**WORK ORDER:**
Please return every line of the records below that holds the word "Aerial".

[INFORMATION SHOWN Boundary: Start]

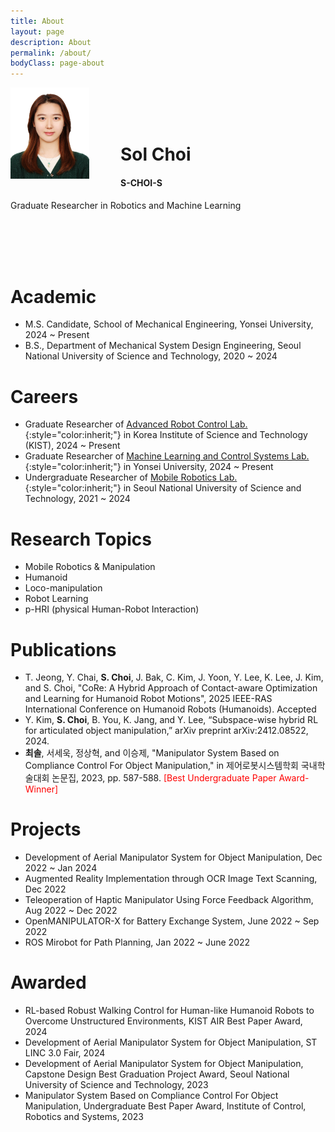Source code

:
 ```yaml
---
title: About
layout: page
description: About
permalink: /about/
bodyClass: page-about
---
```


<style>
  img {
    margin-right: 50px;
  }
</style>

<img align="left" src="/images/17-42_1.jpg" width="25%" height="25%"/>

<br/><br/><br/>  

# **Sol Choi**
#### S-CHOI-S

Graduate Researcher in Robotics and Machine Learning

<br/><br/><br/><br/>  

# Academic

- M.S. Candidate, School of Mechanical Engineering, Yonsei University, 2024 ~ Present
- B.S., Department of Mechanical System Design Engineering, Seoul National University of Science and Technology, 2020 ~ 2024

# Careers

- Graduate Researcher of [Advanced Robot Control Lab.](https://sites.google.com/view/kist-arc/home){:style="color:inherit;"} in Korea Institute of Science and Technology (KIST), 2024 ~ Present
- Graduate Researcher of [Machine Learning and Control Systems Lab.](https://mlcs.yonsei.ac.kr/){:style="color:inherit;"} in Yonsei University, 2024 ~ Present
- Undergraduate Researcher of [Mobile Robotics Lab.](https://mrl.seoultech.ac.kr/index.do){:style="color:inherit;"} in Seoul National University of Science and Technology, 2021 ~ 2024

# Research Topics
- Mobile Robotics & Manipulation
- Humanoid
- Loco-manipulation
- Robot Learning
- p-HRI (physical Human-Robot Interaction)

# Publications
- T. Jeong, Y. Chai, **S. Choi**, J. Bak, C. Kim, J. Yoon, Y. Lee, K. Lee, J. Kim, and S. Choi, "CoRe: A Hybrid Approach of Contact-aware Optimization and Learning for Humanoid Robot Motions", 2025 IEEE-RAS International Conference on Humanoid Robots (Humanoids). Accepted
- Y. Kim, **S. Choi**, B. You, K. Jang, and Y. Lee, “Subspace-wise hybrid RL for articulated object manipulation,” arXiv preprint arXiv:2412.08522, 2024.
- **최솔**, 서세욱, 정상혁, and 이승제, "Manipulator System Based on Compliance Control For Object Manipulation," in 제어로봇시스템학회 국내학술대회 논문집, 2023, pp. 587-588. <span style="color:red">[Best Undergraduate Paper Award-Winner]</span>

# Projects
- Development of Aerial Manipulator System for Object Manipulation, Dec 2022 ~ Jan 2024
- Augmented Reality Implementation through OCR Image Text Scanning, Dec 2022
- Teleoperation of Haptic Manipulator Using Force Feedback Algorithm, Aug 2022 ~ Dec 2022
- OpenMANIPULATOR-X for Battery Exchange System, June 2022 ~ Sep 2022
- ROS Mirobot for Path Planning, Jan 2022 ~ June 2022

# Awarded
- RL-based Robust Walking Control for Human-like Humanoid Robots to Overcome Unstructured Environments, KIST AIR Best Paper Award, 2024
- Development of Aerial Manipulator System for Object Manipulation, ST LINC 3.0 Fair, 2024
- Development of Aerial Manipulator System for Object Manipulation, Capstone Design Best Graduation Project Award, Seoul National University of Science and Technology, 2023
- Manipulator System Based on Compliance Control For Object Manipulation, Undergraduate Best Paper Award, Institute of Control, Robotics and Systems, 2023

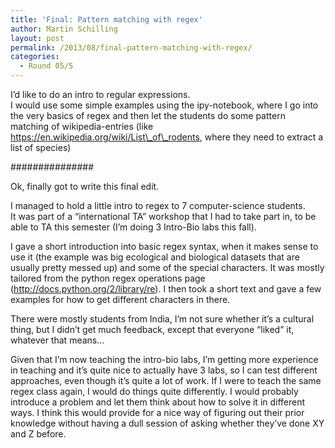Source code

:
 ```yaml
---
title: 'Final: Pattern matching with regex'
author: Martin Schilling
layout: post
permalink: /2013/08/final-pattern-matching-with-regex/
categories:
  - Round 05/5
---
```

I&#8217;d like to do an intro to regular expressions.  
I would use some simple examples using the ipy-notebook, where I go into the very basics of regex and then let the students do some pattern matching of wikipedia-entries (like https://en.wikipedia.org/wiki/List\_of\_rodents, where they need to extract a list of species)

###############

Ok, finally got to write this final edit.

I managed to hold a little intro to regex to 7 computer-science students.  
It was part of a &#8220;international TA&#8221; workshop that I had to take part in, to be able to TA this semester (I&#8217;m doing 3 Intro-Bio labs this fall). 

I gave a short introduction into basic regex syntax, when it makes sense to use it (the example was big ecological and biological datasets that are usually pretty messed up) and some of the special characters. It was mostly tailored from the python regex operations page (http://docs.python.org/2/library/re). I then took a short text and gave a few examples for how to get different characters in there.

There were mostly students from India, I&#8217;m not sure whether it&#8217;s a cultural thing, but I didn&#8217;t get much feedback, except that everyone &#8220;liked&#8221; it, whatever that means&#8230;

Given that I&#8217;m now teaching the intro-bio labs, I&#8217;m getting more experience in teaching and it&#8217;s quite nice to actually have 3 labs, so I can test different approaches, even though it&#8217;s quite a lot of work. If I were to teach the same regex class again, I would do things quite differently. I would probably introduce a problem and let them think about how to solve it in different ways. I think this would provide for a nice way of figuring out their prior knowledge without having a dull session of asking whether they&#8217;ve done XY and Z before.
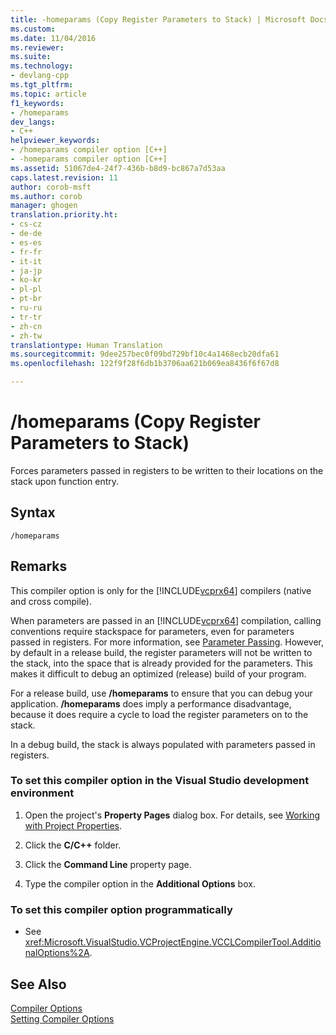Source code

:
 ```yaml
---
title: -homeparams (Copy Register Parameters to Stack) | Microsoft Docs
ms.custom: 
ms.date: 11/04/2016
ms.reviewer: 
ms.suite: 
ms.technology:
- devlang-cpp
ms.tgt_pltfrm: 
ms.topic: article
f1_keywords:
- /homeparams
dev_langs:
- C++
helpviewer_keywords:
- /homeparams compiler option [C++]
- -homeparams compiler option [C++]
ms.assetid: 51067de4-24f7-436b-b8d9-bc867a7d53aa
caps.latest.revision: 11
author: corob-msft
ms.author: corob
manager: ghogen
translation.priority.ht:
- cs-cz
- de-de
- es-es
- fr-fr
- it-it
- ja-jp
- ko-kr
- pl-pl
- pt-br
- ru-ru
- tr-tr
- zh-cn
- zh-tw
translationtype: Human Translation
ms.sourcegitcommit: 9dee257bec0f09bd729bf10c4a1468ecb20dfa61
ms.openlocfilehash: 122f9f28f6db1b3706aa621b069ea8436f6f67d8

---
```

# /homeparams (Copy Register Parameters to Stack)
Forces parameters passed in registers to be written to their locations on the stack upon function entry.  
  
## Syntax  
  
```  
/homeparams  
```  
  
## Remarks  
 This compiler option is only for the [!INCLUDE[vcprx64](../../assembler/inline/includes/vcprx64_md.md)] compilers (native and cross compile).  
  
 When parameters are passed in an [!INCLUDE[vcprx64](../../assembler/inline/includes/vcprx64_md.md)] compilation, calling conventions require stackspace for parameters, even for parameters passed in registers. For more information, see [Parameter Passing](../../build/parameter-passing.md). However, by default in a release build, the register parameters will not be written to the stack, into the space that is already provided for the parameters. This makes it difficult to debug an optimized (release) build of your program.  
  
 For a release build, use **/homeparams** to ensure that you can debug your application. **/homeparams** does imply a performance disadvantage, because it does require a cycle to load the register parameters on to the stack.  
  
 In a debug build, the stack is always populated with parameters passed in registers.  
  
### To set this compiler option in the Visual Studio development environment  
  
1.  Open the project's **Property Pages** dialog box. For details, see [Working with Project Properties](../../ide/working-with-project-properties.md).  
  
2.  Click the **C/C++** folder.  
  
3.  Click the **Command Line** property page.  
  
4.  Type the compiler option in the **Additional Options** box.  
  
### To set this compiler option programmatically  
  
-   See <xref:Microsoft.VisualStudio.VCProjectEngine.VCCLCompilerTool.AdditionalOptions%2A>.  
  
## See Also  
 [Compiler Options](../../build/reference/compiler-options.md)   
 [Setting Compiler Options](../../build/reference/setting-compiler-options.md)


<!--HONumber=Jan17_HO1-->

[INFORMATION SHOWN Boundary: End]

**ANSWER TO THE PROBLEM:**
- Development of Aerial Manipulator System for Object Manipulation, Dec 2022 ~ Jan 2024
- Development of Aerial Manipulator System for Object Manipulation, ST LINC 3.0 Fair, 2024
- Development of Aerial Manipulator System for Object Manipulation, Capstone Design Best Graduation Project Award, Seoul National University of Science and Technology, 2023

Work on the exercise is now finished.